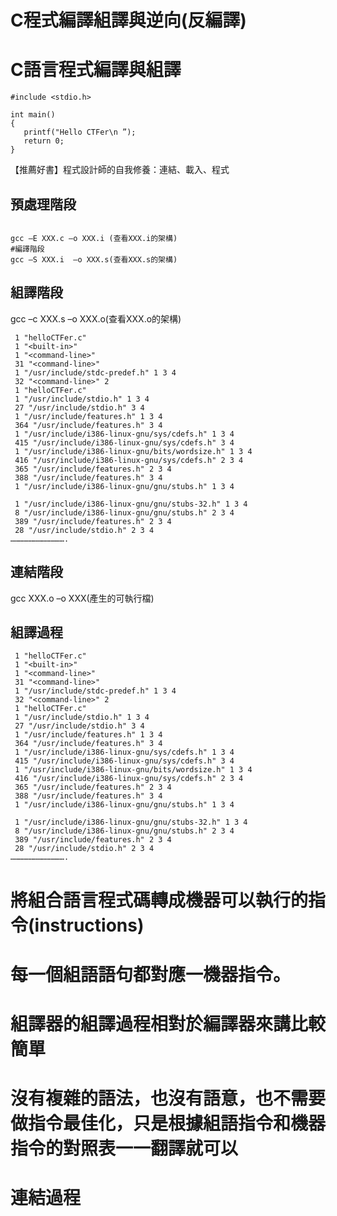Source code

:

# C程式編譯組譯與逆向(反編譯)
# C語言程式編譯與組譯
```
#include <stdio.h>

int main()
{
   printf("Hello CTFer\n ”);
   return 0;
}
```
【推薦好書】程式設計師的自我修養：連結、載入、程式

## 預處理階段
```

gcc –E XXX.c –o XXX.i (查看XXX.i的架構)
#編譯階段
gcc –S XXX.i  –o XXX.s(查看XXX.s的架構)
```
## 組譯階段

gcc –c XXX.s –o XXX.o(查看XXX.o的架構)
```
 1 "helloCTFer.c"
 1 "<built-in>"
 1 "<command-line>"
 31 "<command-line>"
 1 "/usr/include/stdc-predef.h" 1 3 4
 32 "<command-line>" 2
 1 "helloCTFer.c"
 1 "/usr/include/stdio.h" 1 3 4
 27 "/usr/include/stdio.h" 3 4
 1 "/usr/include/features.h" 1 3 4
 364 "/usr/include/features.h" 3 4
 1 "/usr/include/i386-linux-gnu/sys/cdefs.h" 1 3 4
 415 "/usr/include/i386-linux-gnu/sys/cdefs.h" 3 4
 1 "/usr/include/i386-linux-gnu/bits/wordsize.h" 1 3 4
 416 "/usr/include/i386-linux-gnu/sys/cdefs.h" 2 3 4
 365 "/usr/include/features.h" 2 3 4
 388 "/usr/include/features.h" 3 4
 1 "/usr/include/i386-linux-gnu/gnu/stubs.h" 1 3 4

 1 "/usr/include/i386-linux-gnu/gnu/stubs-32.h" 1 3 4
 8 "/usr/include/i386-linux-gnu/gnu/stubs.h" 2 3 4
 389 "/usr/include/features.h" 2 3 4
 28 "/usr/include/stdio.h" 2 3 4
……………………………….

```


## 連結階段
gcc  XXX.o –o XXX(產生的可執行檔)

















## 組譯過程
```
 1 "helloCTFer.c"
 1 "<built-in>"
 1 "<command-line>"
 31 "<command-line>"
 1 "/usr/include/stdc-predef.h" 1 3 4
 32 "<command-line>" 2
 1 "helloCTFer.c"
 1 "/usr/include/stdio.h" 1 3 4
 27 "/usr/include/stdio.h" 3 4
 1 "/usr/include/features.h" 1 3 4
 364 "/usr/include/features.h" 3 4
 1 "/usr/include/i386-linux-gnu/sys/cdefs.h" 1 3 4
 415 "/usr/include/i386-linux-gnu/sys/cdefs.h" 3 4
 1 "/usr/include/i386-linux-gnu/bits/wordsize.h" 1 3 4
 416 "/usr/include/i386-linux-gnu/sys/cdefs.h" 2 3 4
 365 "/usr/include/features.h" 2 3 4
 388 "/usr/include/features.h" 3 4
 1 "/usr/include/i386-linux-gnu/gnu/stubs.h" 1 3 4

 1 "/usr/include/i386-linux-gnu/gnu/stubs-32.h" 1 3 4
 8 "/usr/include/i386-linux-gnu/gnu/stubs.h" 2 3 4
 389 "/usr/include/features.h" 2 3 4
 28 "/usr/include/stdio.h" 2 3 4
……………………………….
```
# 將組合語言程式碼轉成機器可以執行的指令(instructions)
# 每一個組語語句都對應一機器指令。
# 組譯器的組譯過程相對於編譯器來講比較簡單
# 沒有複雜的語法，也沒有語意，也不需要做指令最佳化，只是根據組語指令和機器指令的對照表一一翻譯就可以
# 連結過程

Exercise prompt - Above are the records; give them all again exactly, apart from the pictures.

Exercise solution -
Source code

:

# C程式編譯組譯與逆向(反編譯)
# C語言程式編譯與組譯
```
#include <stdio.h>

int main()
{
   printf("Hello CTFer\n ”);
   return 0;
}
```
【推薦好書】程式設計師的自我修養：連結、載入、程式

## 預處理階段
```

gcc –E XXX.c –o XXX.i (查看XXX.i的架構)
#編譯階段
gcc –S XXX.i  –o XXX.s(查看XXX.s的架構)
```
## 組譯階段

gcc –c XXX.s –o XXX.o(查看XXX.o的架構)
```
 1 "helloCTFer.c"
 1 "<built-in>"
 1 "<command-line>"
 31 "<command-line>"
 1 "/usr/include/stdc-predef.h" 1 3 4
 32 "<command-line>" 2
 1 "helloCTFer.c"
 1 "/usr/include/stdio.h" 1 3 4
 27 "/usr/include/stdio.h" 3 4
 1 "/usr/include/features.h" 1 3 4
 364 "/usr/include/features.h" 3 4
 1 "/usr/include/i386-linux-gnu/sys/cdefs.h" 1 3 4
 415 "/usr/include/i386-linux-gnu/sys/cdefs.h" 3 4
 1 "/usr/include/i386-linux-gnu/bits/wordsize.h" 1 3 4
 416 "/usr/include/i386-linux-gnu/sys/cdefs.h" 2 3 4
 365 "/usr/include/features.h" 2 3 4
 388 "/usr/include/features.h" 3 4
 1 "/usr/include/i386-linux-gnu/gnu/stubs.h" 1 3 4

 1 "/usr/include/i386-linux-gnu/gnu/stubs-32.h" 1 3 4
 8 "/usr/include/i386-linux-gnu/gnu/stubs.h" 2 3 4
 389 "/usr/include/features.h" 2 3 4
 28 "/usr/include/stdio.h" 2 3 4
……………………………….

```


## 連結階段
gcc  XXX.o –o XXX(產生的可執行檔)

















## 組譯過程
```
 1 "helloCTFer.c"
 1 "<built-in>"
 1 "<command-line>"
 31 "<command-line>"
 1 "/usr/include/stdc-predef.h" 1 3 4
 32 "<command-line>" 2
 1 "helloCTFer.c"
 1 "/usr/include/stdio.h" 1 3 4
 27 "/usr/include/stdio.h" 3 4
 1 "/usr/include/features.h" 1 3 4
 364 "/usr/include/features.h" 3 4
 1 "/usr/include/i386-linux-gnu/sys/cdefs.h" 1 3 4
 415 "/usr/include/i386-linux-gnu/sys/cdefs.h" 3 4
 1 "/usr/include/i386-linux-gnu/bits/wordsize.h" 1 3 4
 416 "/usr/include/i386-linux-gnu/sys/cdefs.h" 2 3 4
 365 "/usr/include/features.h" 2 3 4
 388 "/usr/include/features.h" 3 4
 1 "/usr/include/i386-linux-gnu/gnu/stubs.h" 1 3 4

 1 "/usr/include/i386-linux-gnu/gnu/stubs-32.h" 1 3 4
 8 "/usr/include/i386-linux-gnu/gnu/stubs.h" 2 3 4
 389 "/usr/include/features.h" 2 3 4
 28 "/usr/include/stdio.h" 2 3 4
……………………………….
```
# 將組合語言程式碼轉成機器可以執行的指令(instructions)
# 每一個組語語句都對應一機器指令。
# 組譯器的組譯過程相對於編譯器來講比較簡單
# 沒有複雜的語法，也沒有語意，也不需要做指令最佳化，只是根據組語指令和機器指令的對照表一一翻譯就可以
# 連結過程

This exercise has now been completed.